→ **Saved entries**:
== Segment start ==

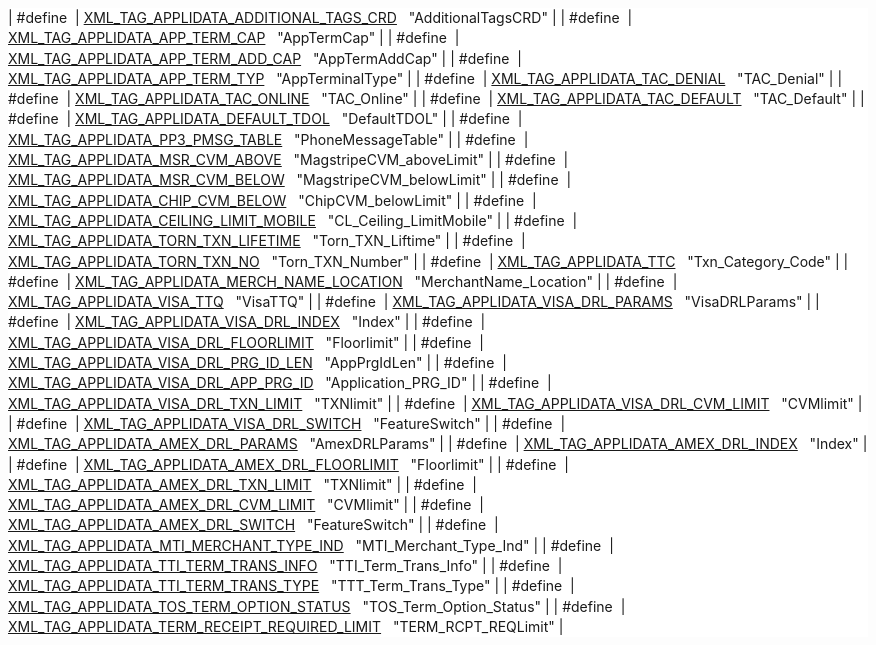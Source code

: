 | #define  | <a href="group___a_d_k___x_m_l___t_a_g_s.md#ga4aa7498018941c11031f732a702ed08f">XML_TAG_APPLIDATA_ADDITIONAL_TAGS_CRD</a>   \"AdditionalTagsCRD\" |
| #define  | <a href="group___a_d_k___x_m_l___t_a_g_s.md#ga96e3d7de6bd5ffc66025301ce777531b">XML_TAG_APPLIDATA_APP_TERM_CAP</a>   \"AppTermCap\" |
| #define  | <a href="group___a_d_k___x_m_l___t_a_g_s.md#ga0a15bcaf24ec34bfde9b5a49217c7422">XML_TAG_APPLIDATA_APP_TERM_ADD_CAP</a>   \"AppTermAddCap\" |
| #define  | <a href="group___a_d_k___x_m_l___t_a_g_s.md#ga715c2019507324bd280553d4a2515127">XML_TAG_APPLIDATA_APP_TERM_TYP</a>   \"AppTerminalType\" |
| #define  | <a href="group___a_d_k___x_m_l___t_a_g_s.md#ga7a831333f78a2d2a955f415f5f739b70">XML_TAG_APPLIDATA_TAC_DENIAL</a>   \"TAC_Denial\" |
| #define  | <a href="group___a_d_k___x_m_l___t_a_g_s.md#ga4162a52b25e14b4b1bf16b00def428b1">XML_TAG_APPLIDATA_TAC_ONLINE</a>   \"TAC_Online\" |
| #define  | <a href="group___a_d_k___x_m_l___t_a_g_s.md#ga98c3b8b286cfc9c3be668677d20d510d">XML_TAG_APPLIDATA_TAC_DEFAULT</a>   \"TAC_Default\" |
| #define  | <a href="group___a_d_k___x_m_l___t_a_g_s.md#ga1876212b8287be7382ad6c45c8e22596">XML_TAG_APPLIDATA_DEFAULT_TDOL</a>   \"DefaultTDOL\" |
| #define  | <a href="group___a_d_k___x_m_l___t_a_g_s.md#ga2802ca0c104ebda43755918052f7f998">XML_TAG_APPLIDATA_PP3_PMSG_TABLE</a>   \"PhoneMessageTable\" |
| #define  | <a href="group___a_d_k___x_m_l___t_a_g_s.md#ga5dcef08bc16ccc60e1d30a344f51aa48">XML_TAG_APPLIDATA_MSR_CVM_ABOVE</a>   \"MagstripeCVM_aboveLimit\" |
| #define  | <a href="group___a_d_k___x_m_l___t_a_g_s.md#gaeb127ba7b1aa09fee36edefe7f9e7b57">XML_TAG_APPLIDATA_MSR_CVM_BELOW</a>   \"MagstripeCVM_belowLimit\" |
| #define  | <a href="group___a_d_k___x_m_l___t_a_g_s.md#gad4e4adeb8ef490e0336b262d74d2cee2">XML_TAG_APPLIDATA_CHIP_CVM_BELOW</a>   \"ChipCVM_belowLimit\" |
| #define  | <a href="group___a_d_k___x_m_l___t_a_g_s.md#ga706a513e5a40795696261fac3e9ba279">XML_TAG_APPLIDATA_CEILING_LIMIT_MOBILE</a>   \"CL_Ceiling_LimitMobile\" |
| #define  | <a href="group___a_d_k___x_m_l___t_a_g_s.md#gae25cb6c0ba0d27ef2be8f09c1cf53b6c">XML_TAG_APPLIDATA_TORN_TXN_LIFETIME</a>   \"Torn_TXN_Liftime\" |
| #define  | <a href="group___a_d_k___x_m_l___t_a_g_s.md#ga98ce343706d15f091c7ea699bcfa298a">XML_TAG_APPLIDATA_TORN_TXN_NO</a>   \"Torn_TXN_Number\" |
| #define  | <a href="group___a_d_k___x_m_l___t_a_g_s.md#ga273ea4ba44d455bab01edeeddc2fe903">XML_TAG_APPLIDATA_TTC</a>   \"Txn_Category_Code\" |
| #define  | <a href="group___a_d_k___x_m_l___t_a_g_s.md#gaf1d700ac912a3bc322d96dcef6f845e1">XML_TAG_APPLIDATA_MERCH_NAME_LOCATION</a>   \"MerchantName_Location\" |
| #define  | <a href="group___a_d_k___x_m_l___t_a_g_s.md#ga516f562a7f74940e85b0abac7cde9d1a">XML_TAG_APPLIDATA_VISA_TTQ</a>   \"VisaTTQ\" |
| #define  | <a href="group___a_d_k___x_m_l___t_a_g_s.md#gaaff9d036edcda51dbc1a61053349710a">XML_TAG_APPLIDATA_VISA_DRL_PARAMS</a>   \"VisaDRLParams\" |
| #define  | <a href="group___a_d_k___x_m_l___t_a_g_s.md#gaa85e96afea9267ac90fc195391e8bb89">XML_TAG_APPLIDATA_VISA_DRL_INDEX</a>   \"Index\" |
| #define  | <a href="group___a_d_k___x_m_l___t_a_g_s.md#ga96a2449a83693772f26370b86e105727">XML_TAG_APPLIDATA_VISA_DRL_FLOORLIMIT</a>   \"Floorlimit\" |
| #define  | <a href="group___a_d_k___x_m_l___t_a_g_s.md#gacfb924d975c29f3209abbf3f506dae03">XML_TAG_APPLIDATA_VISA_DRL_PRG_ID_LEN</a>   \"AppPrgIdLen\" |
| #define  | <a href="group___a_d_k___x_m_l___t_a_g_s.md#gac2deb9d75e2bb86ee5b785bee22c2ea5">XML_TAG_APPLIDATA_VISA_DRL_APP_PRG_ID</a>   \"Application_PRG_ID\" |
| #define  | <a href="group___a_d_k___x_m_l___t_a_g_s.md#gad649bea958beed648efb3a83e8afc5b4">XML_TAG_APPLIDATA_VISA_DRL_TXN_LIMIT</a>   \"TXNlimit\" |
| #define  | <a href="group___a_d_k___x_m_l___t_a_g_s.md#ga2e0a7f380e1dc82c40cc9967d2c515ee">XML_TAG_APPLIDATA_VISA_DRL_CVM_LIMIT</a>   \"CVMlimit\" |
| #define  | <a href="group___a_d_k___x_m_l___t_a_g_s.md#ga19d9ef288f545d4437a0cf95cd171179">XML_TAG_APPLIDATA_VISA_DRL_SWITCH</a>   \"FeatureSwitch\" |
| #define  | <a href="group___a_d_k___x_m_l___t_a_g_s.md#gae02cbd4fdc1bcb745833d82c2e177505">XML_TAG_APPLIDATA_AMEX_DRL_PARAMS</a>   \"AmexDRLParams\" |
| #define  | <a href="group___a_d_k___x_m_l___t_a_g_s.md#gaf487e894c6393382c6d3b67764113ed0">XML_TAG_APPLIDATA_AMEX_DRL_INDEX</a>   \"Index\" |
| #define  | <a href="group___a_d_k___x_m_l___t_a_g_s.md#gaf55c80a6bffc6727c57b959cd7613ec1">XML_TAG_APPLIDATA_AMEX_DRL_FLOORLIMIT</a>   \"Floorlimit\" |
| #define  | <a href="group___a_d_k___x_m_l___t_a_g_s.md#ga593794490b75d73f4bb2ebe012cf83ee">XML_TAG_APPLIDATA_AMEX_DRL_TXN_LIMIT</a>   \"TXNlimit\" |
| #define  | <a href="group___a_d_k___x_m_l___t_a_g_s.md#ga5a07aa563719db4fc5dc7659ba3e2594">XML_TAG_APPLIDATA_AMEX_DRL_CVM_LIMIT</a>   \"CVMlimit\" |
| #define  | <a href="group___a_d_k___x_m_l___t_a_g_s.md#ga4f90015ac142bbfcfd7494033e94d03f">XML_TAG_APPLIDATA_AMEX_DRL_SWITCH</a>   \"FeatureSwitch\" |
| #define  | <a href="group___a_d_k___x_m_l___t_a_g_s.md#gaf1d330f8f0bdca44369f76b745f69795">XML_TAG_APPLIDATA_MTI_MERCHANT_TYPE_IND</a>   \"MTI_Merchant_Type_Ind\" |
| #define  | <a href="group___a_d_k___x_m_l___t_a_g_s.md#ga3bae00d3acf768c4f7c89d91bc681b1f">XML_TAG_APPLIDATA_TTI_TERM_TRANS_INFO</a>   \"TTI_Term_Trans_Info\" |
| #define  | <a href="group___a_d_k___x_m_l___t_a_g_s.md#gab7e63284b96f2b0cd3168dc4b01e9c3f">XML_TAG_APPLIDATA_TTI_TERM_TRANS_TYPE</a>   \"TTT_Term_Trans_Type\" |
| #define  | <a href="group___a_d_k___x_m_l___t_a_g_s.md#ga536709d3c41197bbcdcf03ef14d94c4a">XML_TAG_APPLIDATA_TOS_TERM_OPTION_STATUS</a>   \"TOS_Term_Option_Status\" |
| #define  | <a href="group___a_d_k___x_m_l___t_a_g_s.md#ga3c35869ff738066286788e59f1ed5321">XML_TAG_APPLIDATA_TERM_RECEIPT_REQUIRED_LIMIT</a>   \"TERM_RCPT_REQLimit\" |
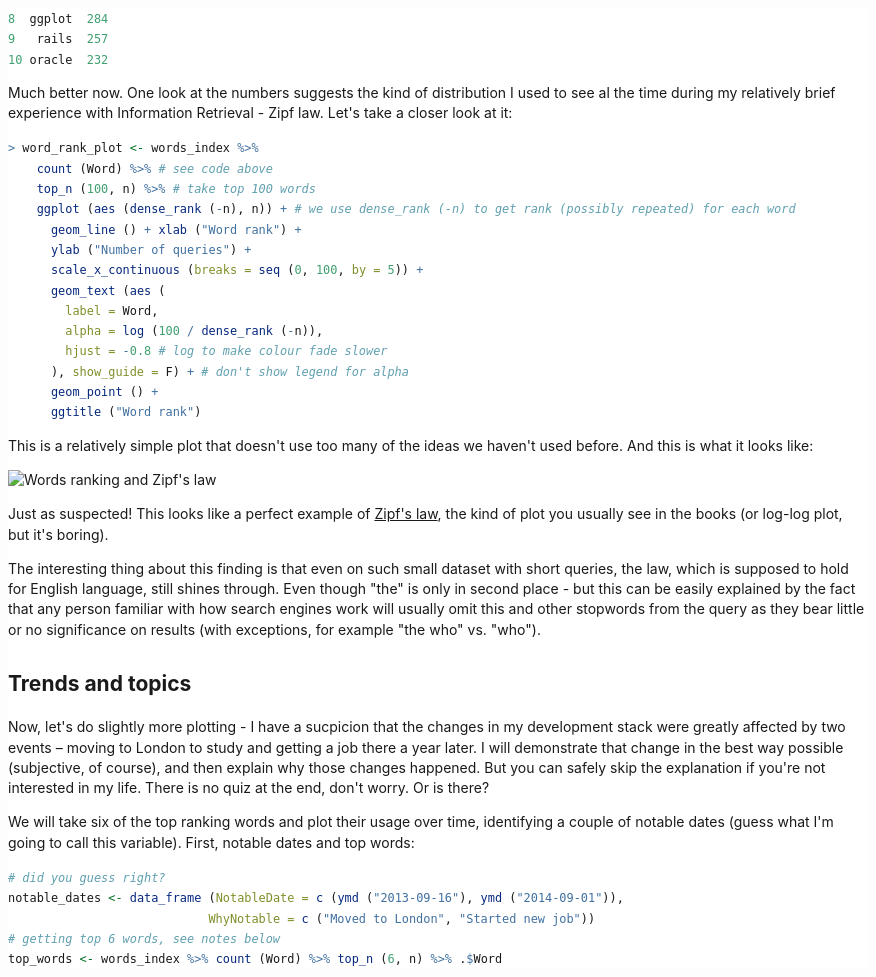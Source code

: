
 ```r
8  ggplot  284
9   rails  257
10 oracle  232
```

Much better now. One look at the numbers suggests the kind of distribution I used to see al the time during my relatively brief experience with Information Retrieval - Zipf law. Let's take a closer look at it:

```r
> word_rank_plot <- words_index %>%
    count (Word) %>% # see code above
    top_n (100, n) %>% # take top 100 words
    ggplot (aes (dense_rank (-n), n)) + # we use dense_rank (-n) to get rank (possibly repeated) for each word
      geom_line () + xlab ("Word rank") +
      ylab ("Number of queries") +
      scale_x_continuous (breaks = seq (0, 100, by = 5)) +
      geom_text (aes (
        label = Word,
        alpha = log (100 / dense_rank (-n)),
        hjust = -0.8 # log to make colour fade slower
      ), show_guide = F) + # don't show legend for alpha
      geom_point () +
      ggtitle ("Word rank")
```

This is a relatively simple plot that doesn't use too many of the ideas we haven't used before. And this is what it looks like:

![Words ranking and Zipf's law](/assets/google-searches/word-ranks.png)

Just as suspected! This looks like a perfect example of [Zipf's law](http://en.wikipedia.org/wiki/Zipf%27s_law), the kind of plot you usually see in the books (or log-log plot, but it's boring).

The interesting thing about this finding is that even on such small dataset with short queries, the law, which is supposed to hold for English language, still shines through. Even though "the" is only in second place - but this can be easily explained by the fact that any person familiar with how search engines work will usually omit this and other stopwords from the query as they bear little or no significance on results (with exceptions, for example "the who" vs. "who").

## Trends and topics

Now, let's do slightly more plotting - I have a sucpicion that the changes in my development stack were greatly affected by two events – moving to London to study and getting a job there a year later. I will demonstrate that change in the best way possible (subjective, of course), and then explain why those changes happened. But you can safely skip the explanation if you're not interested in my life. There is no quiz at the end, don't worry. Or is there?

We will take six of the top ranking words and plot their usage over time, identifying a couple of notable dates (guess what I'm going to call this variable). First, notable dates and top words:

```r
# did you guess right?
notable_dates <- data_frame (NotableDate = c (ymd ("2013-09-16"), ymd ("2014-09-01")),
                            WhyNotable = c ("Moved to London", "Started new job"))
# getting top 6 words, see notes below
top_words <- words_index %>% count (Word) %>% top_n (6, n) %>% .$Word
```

== Segment end ==
== Segment start ==

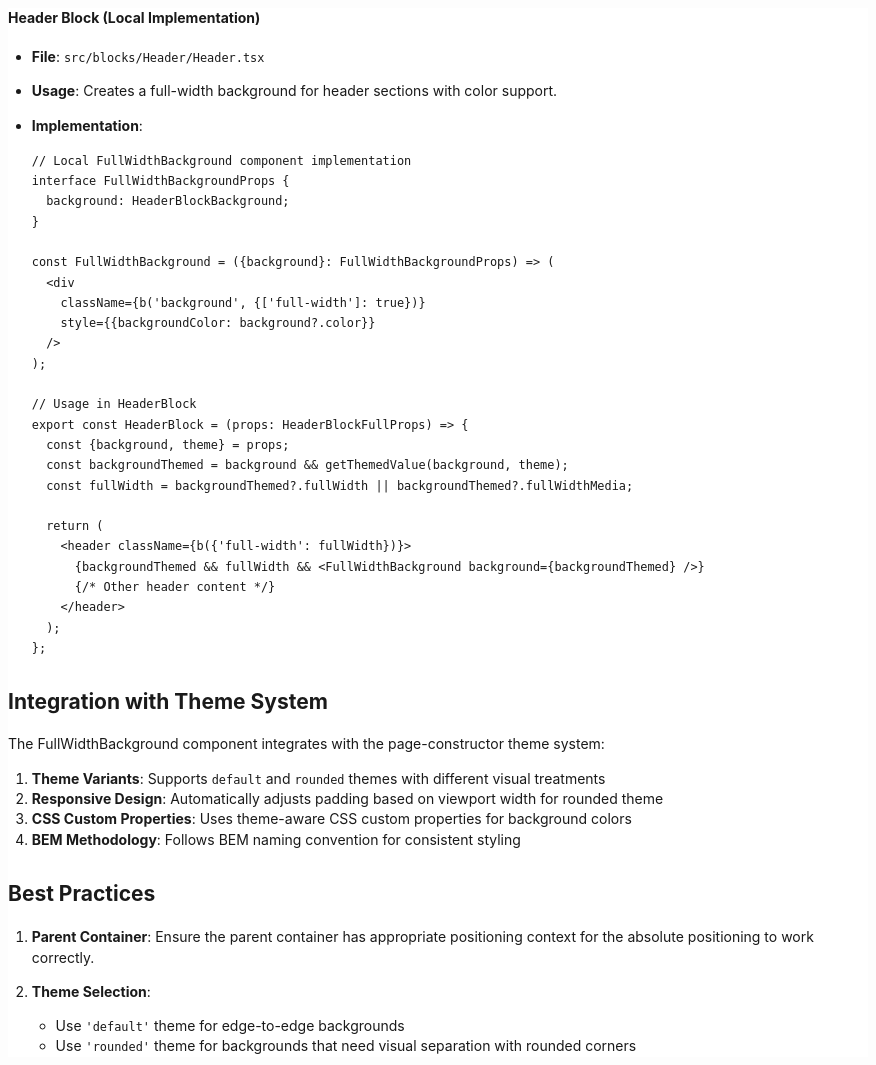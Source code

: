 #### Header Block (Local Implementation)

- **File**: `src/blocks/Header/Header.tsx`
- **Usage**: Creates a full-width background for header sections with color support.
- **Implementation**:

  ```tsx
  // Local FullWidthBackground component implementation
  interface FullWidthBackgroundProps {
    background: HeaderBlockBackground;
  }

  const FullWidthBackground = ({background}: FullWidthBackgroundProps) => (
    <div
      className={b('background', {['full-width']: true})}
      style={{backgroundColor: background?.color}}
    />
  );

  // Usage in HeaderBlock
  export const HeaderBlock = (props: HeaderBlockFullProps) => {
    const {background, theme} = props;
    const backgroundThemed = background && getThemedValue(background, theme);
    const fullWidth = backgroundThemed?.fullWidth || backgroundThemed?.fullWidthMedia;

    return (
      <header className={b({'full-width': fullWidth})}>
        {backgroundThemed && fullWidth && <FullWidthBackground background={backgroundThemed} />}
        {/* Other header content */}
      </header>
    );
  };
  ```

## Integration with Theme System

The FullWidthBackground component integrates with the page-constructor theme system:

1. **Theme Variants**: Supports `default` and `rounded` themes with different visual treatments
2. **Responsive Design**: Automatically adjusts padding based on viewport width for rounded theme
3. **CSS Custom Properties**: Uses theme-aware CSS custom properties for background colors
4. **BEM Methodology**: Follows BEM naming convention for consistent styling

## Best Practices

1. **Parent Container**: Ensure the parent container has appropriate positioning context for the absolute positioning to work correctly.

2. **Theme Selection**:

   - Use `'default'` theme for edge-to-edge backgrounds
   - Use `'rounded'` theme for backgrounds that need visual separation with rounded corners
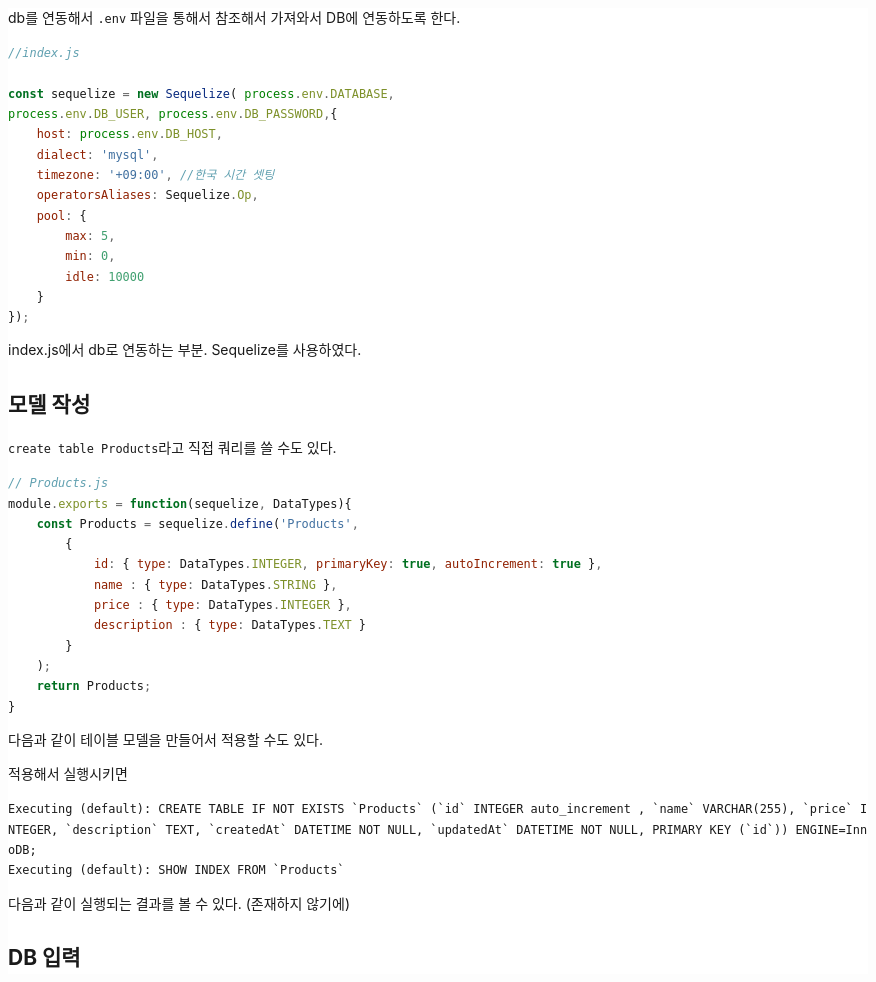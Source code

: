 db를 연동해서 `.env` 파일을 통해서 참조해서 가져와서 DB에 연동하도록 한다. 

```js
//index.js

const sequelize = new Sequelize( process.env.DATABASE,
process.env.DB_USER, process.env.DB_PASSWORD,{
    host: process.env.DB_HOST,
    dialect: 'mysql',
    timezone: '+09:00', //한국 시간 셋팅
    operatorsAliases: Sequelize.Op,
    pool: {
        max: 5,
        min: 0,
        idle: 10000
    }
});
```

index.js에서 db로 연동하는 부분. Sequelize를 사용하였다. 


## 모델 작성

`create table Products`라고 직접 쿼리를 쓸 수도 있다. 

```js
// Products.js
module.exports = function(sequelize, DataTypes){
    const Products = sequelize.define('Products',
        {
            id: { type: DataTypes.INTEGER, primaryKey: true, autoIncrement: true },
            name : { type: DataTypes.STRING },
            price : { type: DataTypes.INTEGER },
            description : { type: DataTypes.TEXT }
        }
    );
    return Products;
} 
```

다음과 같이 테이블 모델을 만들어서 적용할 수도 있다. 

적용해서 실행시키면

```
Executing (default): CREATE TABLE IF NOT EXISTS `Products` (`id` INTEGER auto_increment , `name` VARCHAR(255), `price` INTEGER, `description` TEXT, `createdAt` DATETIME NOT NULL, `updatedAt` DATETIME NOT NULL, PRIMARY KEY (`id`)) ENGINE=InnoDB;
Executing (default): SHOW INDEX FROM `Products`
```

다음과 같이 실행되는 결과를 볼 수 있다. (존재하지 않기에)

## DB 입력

== Segment end ==

→ **EXERCISE DIRECTIONS**: Where does the string "FullWidthBackgroundProps" appear in the records? Copy every line that holds it.

→ **COMPLETED TASK**:
  interface FullWidthBackgroundProps {
  const FullWidthBackground = ({background}: FullWidthBackgroundProps) => (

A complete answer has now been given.